▶ [Work instruction]
Lines with "lair": pull these out of the listing below.

▶ [Supplied material]

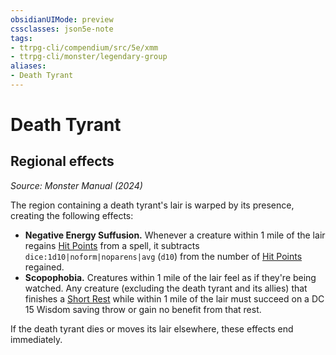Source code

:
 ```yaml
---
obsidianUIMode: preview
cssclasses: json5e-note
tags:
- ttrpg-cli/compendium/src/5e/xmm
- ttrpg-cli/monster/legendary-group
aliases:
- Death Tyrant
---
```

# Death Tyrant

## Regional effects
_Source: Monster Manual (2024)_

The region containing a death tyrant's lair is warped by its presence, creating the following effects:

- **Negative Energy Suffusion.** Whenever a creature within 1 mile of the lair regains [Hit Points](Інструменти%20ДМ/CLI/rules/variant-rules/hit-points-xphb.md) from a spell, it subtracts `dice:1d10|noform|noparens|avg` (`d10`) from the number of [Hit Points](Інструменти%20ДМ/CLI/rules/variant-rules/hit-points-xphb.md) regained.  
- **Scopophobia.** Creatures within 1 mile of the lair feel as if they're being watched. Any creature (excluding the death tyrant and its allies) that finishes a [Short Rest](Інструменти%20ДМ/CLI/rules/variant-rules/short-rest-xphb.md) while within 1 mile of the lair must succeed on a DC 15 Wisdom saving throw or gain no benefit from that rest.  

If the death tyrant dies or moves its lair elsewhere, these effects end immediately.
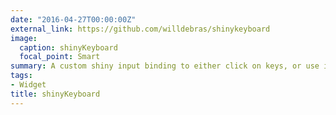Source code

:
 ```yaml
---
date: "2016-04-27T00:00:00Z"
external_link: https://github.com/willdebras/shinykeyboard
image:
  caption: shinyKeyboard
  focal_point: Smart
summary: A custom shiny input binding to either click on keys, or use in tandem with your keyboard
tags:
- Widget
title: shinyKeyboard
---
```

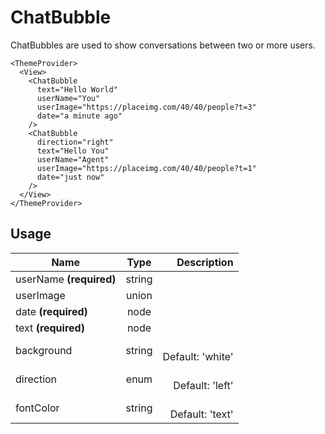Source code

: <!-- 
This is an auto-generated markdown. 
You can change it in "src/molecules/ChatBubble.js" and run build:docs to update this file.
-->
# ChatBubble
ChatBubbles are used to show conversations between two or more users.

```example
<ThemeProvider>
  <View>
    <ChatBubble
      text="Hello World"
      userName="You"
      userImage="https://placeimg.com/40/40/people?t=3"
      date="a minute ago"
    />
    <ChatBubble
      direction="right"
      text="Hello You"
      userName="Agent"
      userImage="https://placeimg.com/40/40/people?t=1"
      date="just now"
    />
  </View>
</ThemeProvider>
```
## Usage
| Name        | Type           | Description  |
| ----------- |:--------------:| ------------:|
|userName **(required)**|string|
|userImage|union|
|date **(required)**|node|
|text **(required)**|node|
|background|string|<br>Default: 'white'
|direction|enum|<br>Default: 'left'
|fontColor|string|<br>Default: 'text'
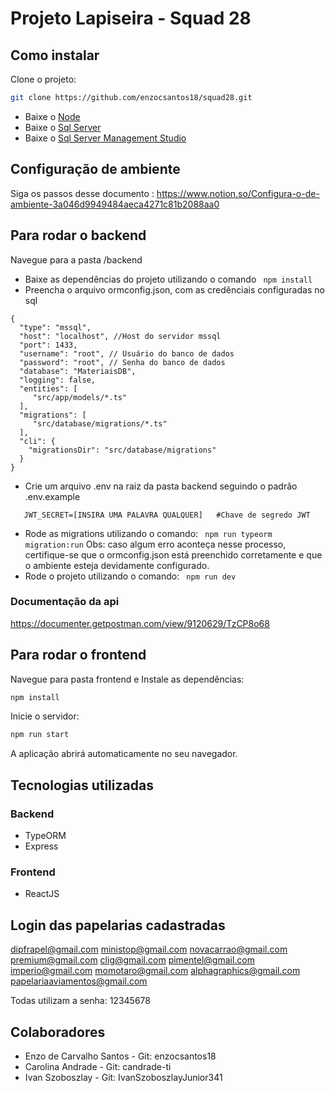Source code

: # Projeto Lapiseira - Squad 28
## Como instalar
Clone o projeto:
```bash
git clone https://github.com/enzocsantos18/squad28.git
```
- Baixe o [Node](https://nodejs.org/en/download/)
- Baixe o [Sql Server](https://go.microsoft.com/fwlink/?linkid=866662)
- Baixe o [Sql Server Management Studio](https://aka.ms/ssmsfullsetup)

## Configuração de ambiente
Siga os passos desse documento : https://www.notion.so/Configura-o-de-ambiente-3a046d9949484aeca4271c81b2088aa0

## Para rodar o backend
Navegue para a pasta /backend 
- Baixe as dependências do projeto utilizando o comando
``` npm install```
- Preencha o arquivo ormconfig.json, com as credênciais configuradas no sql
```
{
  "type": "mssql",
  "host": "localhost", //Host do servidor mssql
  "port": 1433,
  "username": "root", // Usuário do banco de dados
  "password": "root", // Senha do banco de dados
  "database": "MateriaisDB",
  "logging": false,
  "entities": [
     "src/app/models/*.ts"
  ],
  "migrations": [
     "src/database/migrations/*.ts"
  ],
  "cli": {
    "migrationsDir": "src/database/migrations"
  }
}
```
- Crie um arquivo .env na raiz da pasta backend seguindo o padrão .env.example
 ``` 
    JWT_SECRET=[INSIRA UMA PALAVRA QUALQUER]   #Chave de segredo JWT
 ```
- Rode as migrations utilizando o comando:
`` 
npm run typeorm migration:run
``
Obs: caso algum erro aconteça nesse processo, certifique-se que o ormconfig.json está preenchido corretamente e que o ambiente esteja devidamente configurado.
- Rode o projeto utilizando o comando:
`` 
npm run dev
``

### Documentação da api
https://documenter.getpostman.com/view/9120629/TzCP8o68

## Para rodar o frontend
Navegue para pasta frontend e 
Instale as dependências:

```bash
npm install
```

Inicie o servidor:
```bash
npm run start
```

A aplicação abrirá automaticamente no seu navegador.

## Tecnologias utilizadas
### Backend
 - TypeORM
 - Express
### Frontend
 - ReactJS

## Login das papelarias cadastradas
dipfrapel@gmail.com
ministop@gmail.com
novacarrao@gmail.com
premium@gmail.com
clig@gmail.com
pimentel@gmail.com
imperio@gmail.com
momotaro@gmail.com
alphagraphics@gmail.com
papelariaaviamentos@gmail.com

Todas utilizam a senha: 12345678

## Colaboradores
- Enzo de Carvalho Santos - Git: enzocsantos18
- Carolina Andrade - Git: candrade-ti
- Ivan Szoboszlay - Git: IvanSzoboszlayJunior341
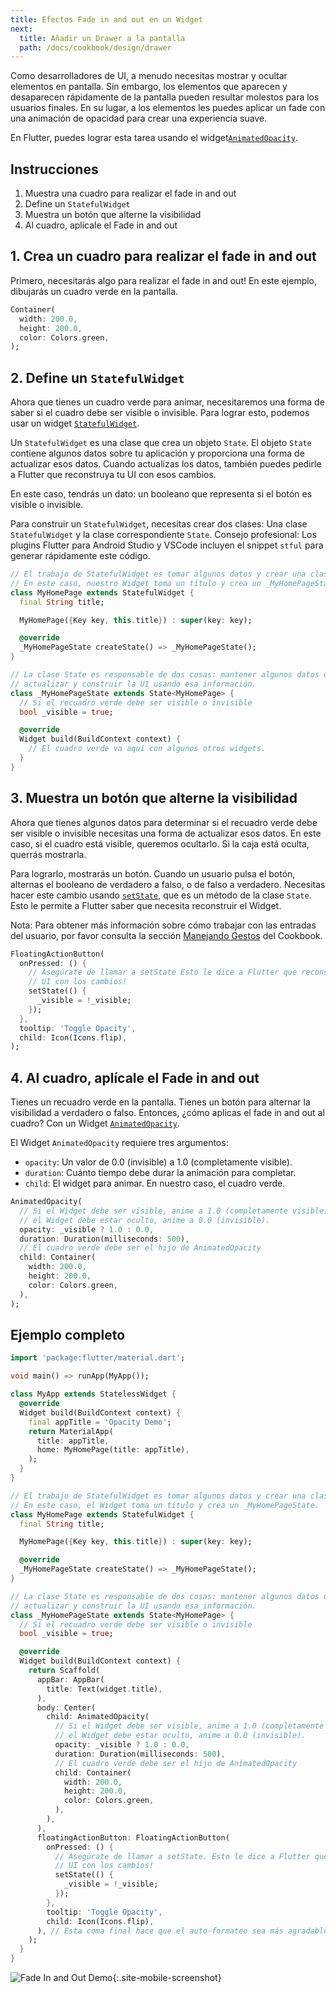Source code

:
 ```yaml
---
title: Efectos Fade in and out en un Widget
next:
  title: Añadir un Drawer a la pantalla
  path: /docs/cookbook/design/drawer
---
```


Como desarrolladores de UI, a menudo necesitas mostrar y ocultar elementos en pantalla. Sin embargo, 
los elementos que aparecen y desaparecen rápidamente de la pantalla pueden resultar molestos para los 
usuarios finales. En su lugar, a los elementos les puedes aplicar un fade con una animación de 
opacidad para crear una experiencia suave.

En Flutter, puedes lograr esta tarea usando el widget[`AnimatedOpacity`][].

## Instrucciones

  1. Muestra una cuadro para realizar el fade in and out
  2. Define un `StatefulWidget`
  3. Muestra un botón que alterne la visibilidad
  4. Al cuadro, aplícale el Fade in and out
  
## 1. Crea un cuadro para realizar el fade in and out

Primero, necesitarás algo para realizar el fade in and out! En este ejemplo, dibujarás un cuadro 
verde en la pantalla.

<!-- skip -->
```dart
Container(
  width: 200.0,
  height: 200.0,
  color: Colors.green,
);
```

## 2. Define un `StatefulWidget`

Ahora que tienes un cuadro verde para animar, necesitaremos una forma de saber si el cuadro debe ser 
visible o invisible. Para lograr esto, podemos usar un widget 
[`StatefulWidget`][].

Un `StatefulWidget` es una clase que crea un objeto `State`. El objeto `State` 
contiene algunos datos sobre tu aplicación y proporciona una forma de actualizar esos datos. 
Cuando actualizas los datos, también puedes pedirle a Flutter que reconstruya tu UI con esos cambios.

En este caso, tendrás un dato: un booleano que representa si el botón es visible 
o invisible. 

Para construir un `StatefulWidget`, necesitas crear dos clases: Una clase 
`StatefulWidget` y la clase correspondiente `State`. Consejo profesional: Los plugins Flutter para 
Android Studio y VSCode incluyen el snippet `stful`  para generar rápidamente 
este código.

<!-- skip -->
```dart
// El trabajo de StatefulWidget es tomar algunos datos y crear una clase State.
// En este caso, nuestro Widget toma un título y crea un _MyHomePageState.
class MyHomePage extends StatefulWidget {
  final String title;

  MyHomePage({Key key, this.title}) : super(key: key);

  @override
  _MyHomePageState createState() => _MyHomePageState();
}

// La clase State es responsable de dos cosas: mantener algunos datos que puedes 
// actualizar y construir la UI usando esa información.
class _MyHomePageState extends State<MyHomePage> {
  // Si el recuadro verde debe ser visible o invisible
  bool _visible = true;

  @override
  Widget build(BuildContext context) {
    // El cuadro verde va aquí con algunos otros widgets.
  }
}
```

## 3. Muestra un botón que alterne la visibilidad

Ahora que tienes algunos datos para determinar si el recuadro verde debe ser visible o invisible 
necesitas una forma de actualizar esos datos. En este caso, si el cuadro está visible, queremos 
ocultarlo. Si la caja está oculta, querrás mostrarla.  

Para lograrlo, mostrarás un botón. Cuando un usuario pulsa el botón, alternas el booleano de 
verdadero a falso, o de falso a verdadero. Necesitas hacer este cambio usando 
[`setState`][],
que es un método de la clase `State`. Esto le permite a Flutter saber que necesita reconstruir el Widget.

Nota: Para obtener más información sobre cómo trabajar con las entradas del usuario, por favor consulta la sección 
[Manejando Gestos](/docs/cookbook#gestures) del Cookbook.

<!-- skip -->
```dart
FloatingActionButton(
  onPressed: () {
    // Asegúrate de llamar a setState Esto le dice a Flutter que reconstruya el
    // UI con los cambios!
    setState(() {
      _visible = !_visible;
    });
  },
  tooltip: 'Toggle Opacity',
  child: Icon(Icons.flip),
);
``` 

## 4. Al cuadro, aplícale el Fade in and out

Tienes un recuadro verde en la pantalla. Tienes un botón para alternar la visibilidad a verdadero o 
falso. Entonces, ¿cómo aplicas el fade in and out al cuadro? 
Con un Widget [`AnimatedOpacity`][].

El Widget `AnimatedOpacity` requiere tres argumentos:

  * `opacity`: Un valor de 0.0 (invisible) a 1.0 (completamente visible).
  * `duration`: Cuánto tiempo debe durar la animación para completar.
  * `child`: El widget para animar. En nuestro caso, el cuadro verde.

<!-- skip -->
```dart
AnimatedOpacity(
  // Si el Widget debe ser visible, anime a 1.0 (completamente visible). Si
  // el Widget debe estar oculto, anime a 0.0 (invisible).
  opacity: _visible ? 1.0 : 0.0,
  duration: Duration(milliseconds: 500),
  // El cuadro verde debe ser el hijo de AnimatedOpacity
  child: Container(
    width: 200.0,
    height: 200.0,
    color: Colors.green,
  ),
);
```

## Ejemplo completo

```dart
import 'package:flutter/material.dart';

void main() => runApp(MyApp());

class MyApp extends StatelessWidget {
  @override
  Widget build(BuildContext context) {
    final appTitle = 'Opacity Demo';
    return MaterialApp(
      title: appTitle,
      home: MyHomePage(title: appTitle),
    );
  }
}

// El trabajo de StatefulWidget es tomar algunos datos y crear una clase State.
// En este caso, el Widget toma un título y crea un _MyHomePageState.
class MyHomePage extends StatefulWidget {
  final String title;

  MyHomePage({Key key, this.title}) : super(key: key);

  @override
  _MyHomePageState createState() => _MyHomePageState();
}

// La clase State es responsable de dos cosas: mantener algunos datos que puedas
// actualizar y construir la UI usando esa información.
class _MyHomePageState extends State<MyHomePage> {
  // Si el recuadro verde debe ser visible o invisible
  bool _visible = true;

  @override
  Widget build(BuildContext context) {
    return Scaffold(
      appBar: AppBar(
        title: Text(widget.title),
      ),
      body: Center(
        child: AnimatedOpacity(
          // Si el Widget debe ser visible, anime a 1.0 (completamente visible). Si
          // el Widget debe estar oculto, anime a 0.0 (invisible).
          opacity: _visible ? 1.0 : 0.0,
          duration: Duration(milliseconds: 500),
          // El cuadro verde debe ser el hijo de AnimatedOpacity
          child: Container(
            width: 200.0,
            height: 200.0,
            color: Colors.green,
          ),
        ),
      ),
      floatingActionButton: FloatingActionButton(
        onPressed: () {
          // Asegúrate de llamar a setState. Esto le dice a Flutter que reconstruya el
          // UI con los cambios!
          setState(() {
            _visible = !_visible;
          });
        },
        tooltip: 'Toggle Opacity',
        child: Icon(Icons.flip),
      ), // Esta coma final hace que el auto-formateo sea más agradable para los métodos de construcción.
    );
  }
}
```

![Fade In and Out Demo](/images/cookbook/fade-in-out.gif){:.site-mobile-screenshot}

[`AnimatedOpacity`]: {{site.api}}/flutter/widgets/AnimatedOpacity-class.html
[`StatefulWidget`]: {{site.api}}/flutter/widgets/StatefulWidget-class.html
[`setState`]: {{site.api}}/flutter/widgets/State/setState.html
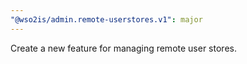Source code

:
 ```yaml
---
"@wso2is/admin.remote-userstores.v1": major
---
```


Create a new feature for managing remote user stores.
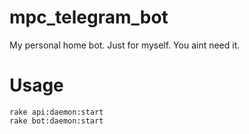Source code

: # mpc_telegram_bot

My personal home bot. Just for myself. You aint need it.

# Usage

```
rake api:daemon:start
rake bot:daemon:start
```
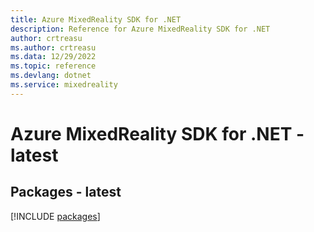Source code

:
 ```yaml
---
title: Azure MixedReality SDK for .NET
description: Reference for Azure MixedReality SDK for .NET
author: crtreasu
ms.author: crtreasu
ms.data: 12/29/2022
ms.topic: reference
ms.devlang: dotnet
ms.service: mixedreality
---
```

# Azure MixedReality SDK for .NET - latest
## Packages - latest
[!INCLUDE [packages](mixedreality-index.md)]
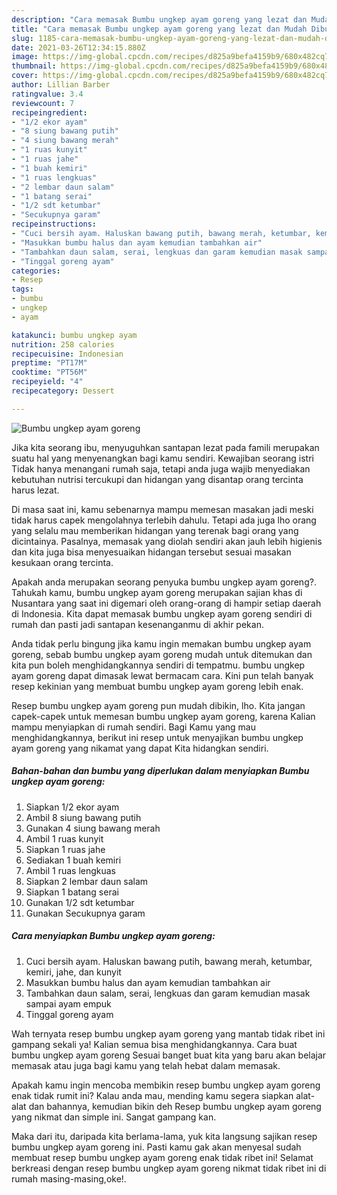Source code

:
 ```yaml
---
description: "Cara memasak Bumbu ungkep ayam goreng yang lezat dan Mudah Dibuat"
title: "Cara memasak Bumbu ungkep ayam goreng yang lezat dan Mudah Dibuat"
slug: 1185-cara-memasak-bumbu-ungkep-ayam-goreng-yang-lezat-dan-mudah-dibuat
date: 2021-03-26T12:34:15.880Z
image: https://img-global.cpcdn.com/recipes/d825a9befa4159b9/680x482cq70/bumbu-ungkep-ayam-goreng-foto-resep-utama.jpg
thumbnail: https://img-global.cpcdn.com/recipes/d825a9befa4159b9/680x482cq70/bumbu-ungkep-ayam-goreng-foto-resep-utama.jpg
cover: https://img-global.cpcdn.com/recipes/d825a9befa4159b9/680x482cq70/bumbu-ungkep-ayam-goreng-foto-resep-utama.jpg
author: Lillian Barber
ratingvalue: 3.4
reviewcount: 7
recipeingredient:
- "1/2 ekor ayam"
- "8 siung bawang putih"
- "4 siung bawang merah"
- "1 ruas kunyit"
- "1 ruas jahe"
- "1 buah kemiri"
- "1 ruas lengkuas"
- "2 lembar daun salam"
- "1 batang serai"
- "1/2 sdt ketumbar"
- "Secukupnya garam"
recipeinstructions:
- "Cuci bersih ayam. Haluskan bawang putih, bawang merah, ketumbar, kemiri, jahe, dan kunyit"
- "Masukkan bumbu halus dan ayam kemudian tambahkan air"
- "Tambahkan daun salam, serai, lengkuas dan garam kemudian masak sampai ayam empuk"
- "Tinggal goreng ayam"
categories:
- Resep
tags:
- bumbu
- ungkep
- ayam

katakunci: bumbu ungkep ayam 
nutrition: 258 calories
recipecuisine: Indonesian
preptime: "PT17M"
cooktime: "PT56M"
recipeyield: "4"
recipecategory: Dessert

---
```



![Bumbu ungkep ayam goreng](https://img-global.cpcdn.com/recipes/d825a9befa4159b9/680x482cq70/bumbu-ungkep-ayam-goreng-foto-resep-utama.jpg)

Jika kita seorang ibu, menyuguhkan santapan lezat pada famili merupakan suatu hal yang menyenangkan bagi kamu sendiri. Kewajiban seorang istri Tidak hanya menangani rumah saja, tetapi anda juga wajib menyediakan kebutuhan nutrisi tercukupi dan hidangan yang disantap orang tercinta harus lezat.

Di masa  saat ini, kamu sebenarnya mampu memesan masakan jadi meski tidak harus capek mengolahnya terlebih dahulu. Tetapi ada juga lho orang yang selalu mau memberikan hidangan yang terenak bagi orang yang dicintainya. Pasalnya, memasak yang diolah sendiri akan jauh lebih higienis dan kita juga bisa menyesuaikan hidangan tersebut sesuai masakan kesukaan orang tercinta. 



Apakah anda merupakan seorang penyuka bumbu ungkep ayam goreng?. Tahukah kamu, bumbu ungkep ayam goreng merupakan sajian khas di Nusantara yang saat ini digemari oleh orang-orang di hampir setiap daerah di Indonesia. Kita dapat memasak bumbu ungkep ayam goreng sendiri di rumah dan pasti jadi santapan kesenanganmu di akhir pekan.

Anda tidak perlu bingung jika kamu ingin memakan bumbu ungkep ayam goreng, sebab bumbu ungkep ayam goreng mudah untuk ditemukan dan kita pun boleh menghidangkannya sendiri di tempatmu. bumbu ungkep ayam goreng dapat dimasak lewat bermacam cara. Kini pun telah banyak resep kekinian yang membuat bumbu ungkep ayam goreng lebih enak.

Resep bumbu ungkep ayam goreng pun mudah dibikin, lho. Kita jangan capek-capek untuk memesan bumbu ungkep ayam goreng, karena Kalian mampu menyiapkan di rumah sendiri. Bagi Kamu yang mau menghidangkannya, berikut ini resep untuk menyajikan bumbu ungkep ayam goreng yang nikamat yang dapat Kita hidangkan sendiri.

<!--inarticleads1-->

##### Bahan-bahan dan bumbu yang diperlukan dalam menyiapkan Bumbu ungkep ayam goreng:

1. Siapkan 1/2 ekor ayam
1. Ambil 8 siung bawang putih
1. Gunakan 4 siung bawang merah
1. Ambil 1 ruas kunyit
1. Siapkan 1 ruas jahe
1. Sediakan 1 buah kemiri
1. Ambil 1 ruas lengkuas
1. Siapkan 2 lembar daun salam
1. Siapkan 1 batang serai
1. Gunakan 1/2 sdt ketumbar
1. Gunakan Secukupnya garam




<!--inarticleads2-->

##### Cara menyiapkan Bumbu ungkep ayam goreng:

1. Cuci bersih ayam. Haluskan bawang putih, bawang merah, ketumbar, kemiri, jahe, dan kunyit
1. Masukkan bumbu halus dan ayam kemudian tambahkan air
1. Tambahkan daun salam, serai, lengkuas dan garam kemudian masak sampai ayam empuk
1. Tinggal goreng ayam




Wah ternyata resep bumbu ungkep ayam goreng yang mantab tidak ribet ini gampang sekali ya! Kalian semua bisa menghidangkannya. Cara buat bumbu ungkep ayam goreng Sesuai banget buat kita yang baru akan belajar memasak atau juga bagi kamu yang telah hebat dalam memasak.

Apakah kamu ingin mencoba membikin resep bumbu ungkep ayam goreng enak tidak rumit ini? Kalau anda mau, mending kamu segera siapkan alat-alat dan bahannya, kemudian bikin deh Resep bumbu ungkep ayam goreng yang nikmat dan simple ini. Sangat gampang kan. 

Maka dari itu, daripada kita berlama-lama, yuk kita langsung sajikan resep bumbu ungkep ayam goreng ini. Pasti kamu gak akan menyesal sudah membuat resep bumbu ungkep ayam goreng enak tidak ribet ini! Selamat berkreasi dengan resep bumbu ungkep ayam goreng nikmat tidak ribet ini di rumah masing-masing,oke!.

▶ [Your response]
The region containing a death tyrant's lair is warped by its presence, creating the following effects:
- **Negative Energy Suffusion.** Whenever a creature within 1 mile of the lair regains [Hit Points](Інструменти%20ДМ/CLI/rules/variant-rules/hit-points-xphb.md) from a spell, it subtracts `dice:1d10|noform|noparens|avg` (`d10`) from the number of [Hit Points](Інструменти%20ДМ/CLI/rules/variant-rules/hit-points-xphb.md) regained.  
- **Scopophobia.** Creatures within 1 mile of the lair feel as if they're being watched. Any creature (excluding the death tyrant and its allies) that finishes a [Short Rest](Інструменти%20ДМ/CLI/rules/variant-rules/short-rest-xphb.md) while within 1 mile of the lair must succeed on a DC 15 Wisdom saving throw or gain no benefit from that rest.  
If the death tyrant dies or moves its lair elsewhere, these effects end immediately.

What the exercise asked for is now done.